Jessica H. Clark, “Triumph in Defeat. Military Loss and the Roman Republic”, Oxford, Oxford University Press, 2014, 272 pp.
Jessica H. Clark riconosce l’integrazione delle sconfitte militari in una narrazione di vittoria più ampia come il mezzo principale attraverso il quale i Romani a inizio II secolo a.C. elaboravano le loro esperienze belliche fallimentari e identifica nell’azione del Senato il cuore di questo sistema. Nel suo studio l’a. mostra mediante molteplici esempi le modalità di questo processo di integrazione, per poi evidenziare i mutamenti in cui esso incorse dopo la II guerra punica – periodo di fondamentale importanza per quanto riguarda la percezione e l’assimilazione della sconfitta – e fornire, nel farlo, un quadro prospettico alternativo delle vicende militari e politiche del II secondo a.C.
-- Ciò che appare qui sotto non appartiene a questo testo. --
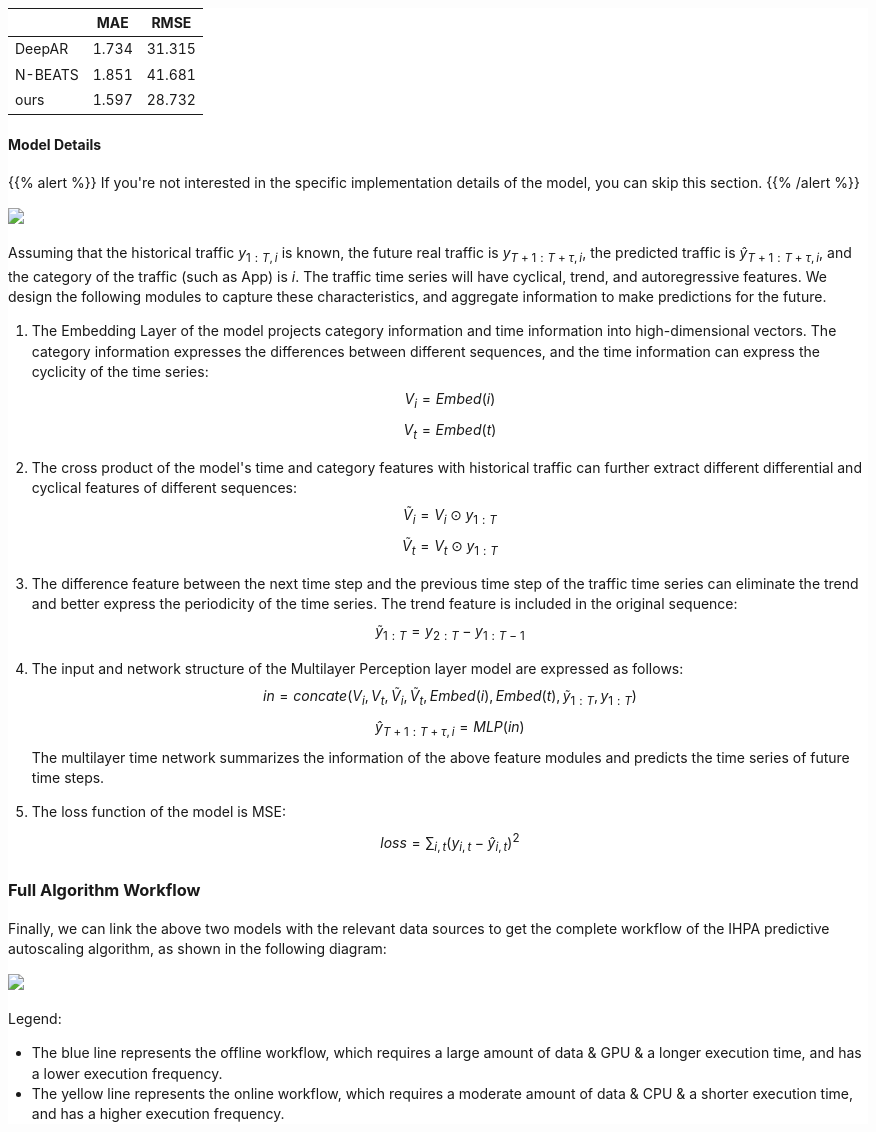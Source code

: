 |         | MAE   | RMSE   |
|---------|-------|--------|
| DeepAR  | 1.734 | 31.315 |
| N-BEATS | 1.851 | 41.681 |
| ours    | 1.597 | 28.732 |

#### Model Details

{{% alert %}}
If you're not interested in the specific implementation details of the model, you can skip this section.
{{% /alert %}}

<img src="/images/en/swish-net-tsf-model.png" width="600"/>

Assuming that the historical traffic $y_{1:T,i}$ is known, the future real traffic is $y_{T+1:T+\tau,i}$, the predicted traffic is $\hat y_{T+1:T+\tau,i}$, and the category of the traffic (such as App) is $i$. The traffic time series will have cyclical, trend, and autoregressive features. We design the following modules to capture these characteristics, and aggregate information to make predictions for the future.

1. The Embedding Layer of the model projects category information and time information into high-dimensional vectors. The category information expresses the differences between different sequences, and the time information can express the cyclicity of the time series: $$V_i = Embed(i)$$ $$V_t = Embed(t)$$

2. The cross product of the model's time and category features with historical traffic can further extract different differential and cyclical features of different sequences: $$\tilde V_i = V_i \odot y_{1:T}$$ $$\tilde V_t = V_t \odot y_{1:T}$$

3. The difference feature between the next time step and the previous time step of the traffic time series can eliminate the trend and better express the periodicity of the time series. The trend feature is included in the original sequence: $$\tilde y_{1:T} = y_{2:T} - y_{1:T-1}$$

4. The input and network structure of the Multilayer Perception layer model are expressed as follows: $$in = concate(V_i,V_t,\tilde V_i,\tilde V_t,Embed(i),Embed(t),\tilde y_{1:T},y_{1:T})$$ $$\hat y_{T+1:T+\tau,i} = MLP(in)$$ The multilayer time network summarizes the information of the above feature modules and predicts the time series of future time steps.

5. The loss function of the model is MSE: $$loss = \sum_{i,t}(y_{i,t}-\hat y_{i,t})^2$$

### Full Algorithm Workflow

Finally, we can link the above two models with the relevant data sources to get the complete workflow of the IHPA predictive autoscaling algorithm, as shown in the following diagram:

<img src="/images/en/predictive-algo-workflow.png" width="1000"/>

Legend:

- The blue line represents the offline workflow, which requires a large amount of data & GPU & a longer execution time, and has a lower execution frequency.
- The yellow line represents the online workflow, which requires a moderate amount of data & CPU & a shorter execution time, and has a higher execution frequency.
Il testo ha quindi il vanto di portare il lettore a comprendere – attraverso l’analisi dei più controversi conflitti bellici e dei relativi fronti di guerra – come l’inserimento delle sconfitte in una narrazione di vittoria ne modificasse la percezione e come, allo stesso tempo, questo cambiamento percettivo influisse sulla stessa attività politica e militare romana. Minimizzare la sconfitta rappresentandola come momentanea o necessaria a un bene più grande, definire e ridefinire il concetto di vittoria e cercare di renderlo assoluto attraverso la pratica della celebrazione trionfale divennero il fondamento per la rappresentazione dell’immagine di una Roma sempre vittoriosa. Questa immagine, mostrata al popolo e da esso condivisa, consentiva un più facile assorbimento delle notizie belliche negative – evitando crisi collettive – e facilitava di conseguenza l’ottenimento di ulteriori vittorie che andavano così a consolidare la realtà stessa dell’immagine, rafforzandola. Clark mostra come le sconfitte fossero infatti, anche nei peggiori casi, viste solo come un momento buio prima dell’alba, un passaggio del percorso verso un indubitabile trionfo.
La forza di questo meccanismo è però solo apparente e l’a. riesce a metterne in luce le fragilità mostrandone il declino. Le incessanti guerre che continuarono per tutto il II secolo a.C. in Africa, Spagna, Gallia e Macedonia – fronti bellici in cui la vittoria era già stata celebrata come definitiva – portarono Roma a compiere azioni sempre più brutali per concludere i conflitti. Clark mostra come lo stesso concetto di vittoria divenne sempre meno definito e la percezione che di esso si aveva meno definitiva. L’a. evidenzia inoltre come le sconfitte non fossero più inseribili in quella che era stata la narrazione trionfale precedente e mostra come il Senato avesse progressivamente perso il controllo sulla costruzione della rappresentazione bellica.
La conclusione di Clark è netta, il mutamento sostanziale: le sconfitte, alla fine del II secolo a.C., non venivano più riscritte per essere inserite in una narrazione di vittoria, ma diventavano oggetto di immediata accusa pubblica. La rappresentazione storiografia della vittoria, e con essa quella della sconfitta, iniziarono a rispecchiare gli ideali della nuova classe politica romana, il cui obiettivo non era più la gloria imperitura di Roma nella sua collettività, ma la celebrazione della grandezza individuale.
In conclusione, desidero mettere in evidenza il contenuto del primo capitolo nel quale Clark, prima di addentrarsi nell’analisi de facto delle vicende storiche, si interroga sui motivi dietro l’apparente mancanza di una riflessione dei Romani sui costi e le conseguenze della guerra e sulla pressoché totale assenza di modelli celebrativi dei caduti in guerra. Questa analisi preliminare di ampio respiro è degna di nota poiché riesce a fornire ottimi spunti di riflessione mediante rimandi specifici a studi psicologici e antropologici recenti e a una comparazione con la storiografia relativa ai conflitti del XVIII e XIX secolo.